Tenho uma bola dentro da cabeça que condiciona o meu pensamento no dia a dia pelo que fico contente quando as memórias despedem a urgência do presente. Para compreender um grande jogo de futebol, em qualquer época, temos de nos afastar do ruído que o envolve (mesmo do resultado). Só assim se explica que com o passar das gerações um conflito tão radical a cada jogo, gere depois um amor tão incondicional.
Se pensar no meu tempo de vida a ver futebol e tivesse de eleger as duas melhores equipas para ver frente a frente num Benfica-Sporting, escolheria o Sporting de 81/82, aquele treinado pelo inglês Malcolm Allison, o efusivo “Big Mall”, com Meszaros na baliza, Eurico elegante na defesa, e na frente um trio mágico com Oliveira (maestro), Jordão e Manuel Fernandes (goleadores) que faziam de cada ataque uma aventura de arte e golo, contra o Benfica de 82/83, o treinado por Eriksson, então jovem técnico sueco acabado de chegar com ar de professor de matemática e um chapéu da Macieira. Era o onze com o Humberto patriarcal na defesa e craques como o Alves, Nené, Chalana, e depois estrangeiros, de toscos a ídolos, como Stromberg e Filipovic.

Os estilos nem eram, em fase dos jogos, muito diferentes tal a preferência de Eriksson pelo futebol britânico (o Liverpool dos anos 70 e o triângulo velocidade-técnica-táctica). É incrível. Estas equipas, mentores e jogo espetacular, estiveram nos nossos relvados em épocas seguidas, mas não se defrontaram.
Allison era uma figura polémica (no Sporting-Benfica de 82 foi antes do jogo começar sozinho até ao centro do relvado e aí levantou os braços a puxar pelo publico). Após ganhar Campeonato e Taça sairia, em litígio, no estágio da época seguinte. Oliveira ficou como jogador-treinador. Fez jogos épicos (como o dos três golos ao Dínamo de Zagreb, claro) nessa condição hoje impensável. A equipa já não era, porém, a mesma na cabeça. Entretanto, começara na Luz a revolução metodológica de Eriksson no futebol português e o novo domínio do Benfica.

Jordão terá sido o ponta-de-lança estilo avançado-centro que mais gostei de ver jogar no futebol português. Se Gomes e Nené eram o golo como poder de finalização, o último remate letal de cabeça (Gomes) ou a encostar sem sujar os calções (Nené), Jordão tinha tudo numa elegância de movimentos felinos. Instintivo, predador da área, tinha o porte atlético duma gazela, pernas arqueadas, quase em bicos de pés, ora cobrindo a bola, ora preparando o remate. Era um produto da magia africana.
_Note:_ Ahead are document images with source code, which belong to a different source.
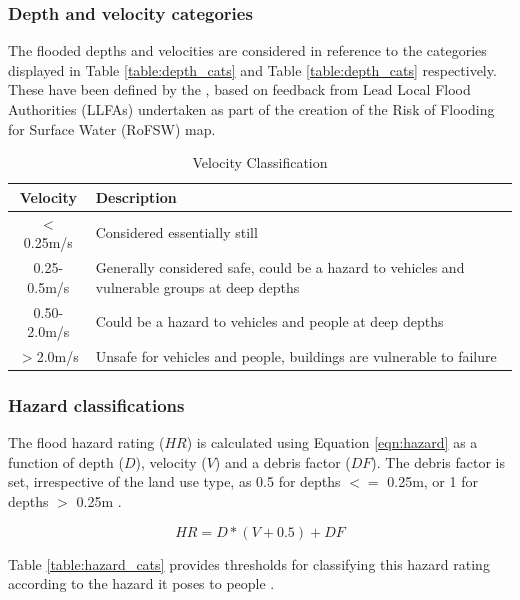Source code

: \documentclass[APA,Times2COL]{WileyNJDv5}
\begin{document}
\subsubsection{Depth and velocity categories}\label{sec:sec:depth_cat}
The flooded depths and velocities are considered in reference to the categories displayed in Table \ref{table:depth_cats} and Table \ref{table:depth_cats} respectively. These have been defined by the \citet{environment2019risk}, based on feedback from Lead Local Flood Authorities (LLFAs) undertaken as part of the creation of the Risk of Flooding for Surface Water (RoFSW) map. 

\begingroup
\setlength{\tabcolsep}{10pt} %
\renewcommand{\arraystretch}{1.5} %
\begin{table}[h!]
\centering
\caption{Velocity Classification \citep{environment2019risk}}
\begin{tabular}{c C{13cm}} 
 \hline
 \textbf{Velocity} & \textbf{Description} \\ [0.5ex] 
  \hline
 $<$0.25m/s & Considered essentially still \\
 0.25-0.5m/s & Generally considered safe, could be a hazard to vehicles and vulnerable 
groups at deep depths \\
 0.50-2.0m/s & Could be a hazard to vehicles and people at deep depths\\
 $>$2.0m/s & Unsafe for vehicles and people, buildings are vulnerable to failure\\[1ex] 
 \hline
\end{tabular}
\label{table:velocity_cats}
\end{table}
\endgroup

\subsubsection{Hazard classifications}\label{subsec:hazard}
The flood hazard rating ($HR$) is calculated using Equation \ref{eqn:hazard} as a function of depth ($D$), velocity ($V$) and a debris factor ($DF$). The debris factor is set, irrespective of the land use type, as 0.5 for depths $<=$ 0.25m, or 1 for depths $>$ 0.25m \citep{environment2019risk}.

\begin{equation}
HR = D * (V +0.5) + DF
  \label{eqn:hazard}
\end{equation}

Table \ref{table:hazard_cats} provides thresholds for classifying this hazard rating according to the hazard it poses to people \citep{surendran2008supplementary}.
\end{document}
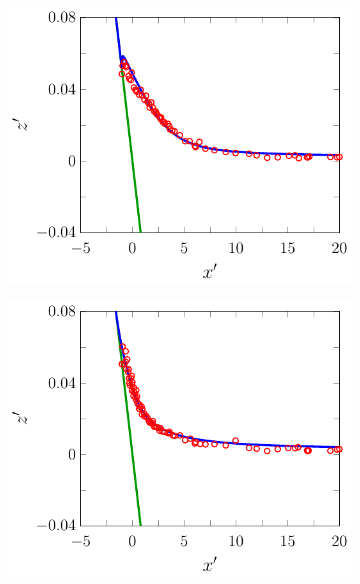 \begin{figure}
	\begin{subfigure}{0.5\textwidth}
		\includegraphics[width=\textwidth]{./chp6/figures/Experiment/Synolakis/H0p0185/FDVM/50s.pdf}
		\vspace{0.5cm}
	\end{subfigure}%
	\begin{subfigure}{0.5\textwidth}
		\includegraphics[width=\textwidth]{./chp6/figures/Experiment/Synolakis/H0p0185/FDVM/60s.pdf}
		\vspace{0.5cm}
	\end{subfigure}
	\begin{subfigure}{0.5\textwidth}

\end{subfigure}
\end{figure}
Como ele terminaria, aliás, a grande dinastia de goleadores ultramarinos na seleção portuguesa, por onde passaram, sucessivamente, Peyroteo, Matateu, Eusébio e, claro, Jordão. Em 74, com o 25 de Abril, o filão africano fechou-se.
Embora pertençam a épocas distintas, tento nunca renegar qualquer versão sentimental da visão do futebol. Sinto que os tempos modernos trouxeram outro tipo de jogadores. Será da minha cabeça ou do menor romantismo adolescente como olho para eles. Talvez.
Mesmo assim, na devoção pelo jogadores que, como gosto de dizer, imagino a treinar sentados numa bola a meio do campo, só imaginando por onde devem correr, ou a traçar mentalmente as coordenadas certas para os passes longos precisos que farão no jogo, Rui Costa foi o último nº10 com perfume “à moda antiga” do nosso futebol puramente português.
Tinha coisas de Oliveira e outras de Alves. Será imaginação minha mas via nele diferentes gerações a fazer da bola o que queria enquanto instrumento de... jogo. Arquiteto que via as coisas à frente.
Numa altura em que as fronteiras se esbatiam, saiu cedo demais dos nossos relvados. Aconteceu com muitos e, assim, a partir de meados dos anos 90 deixamos de ver heróis anos infinitos com o mesmo emblema, até se confundirem com ele, no mesmo clube.
Um choque do coração do futebol com o sentimento de “amor à camisola”.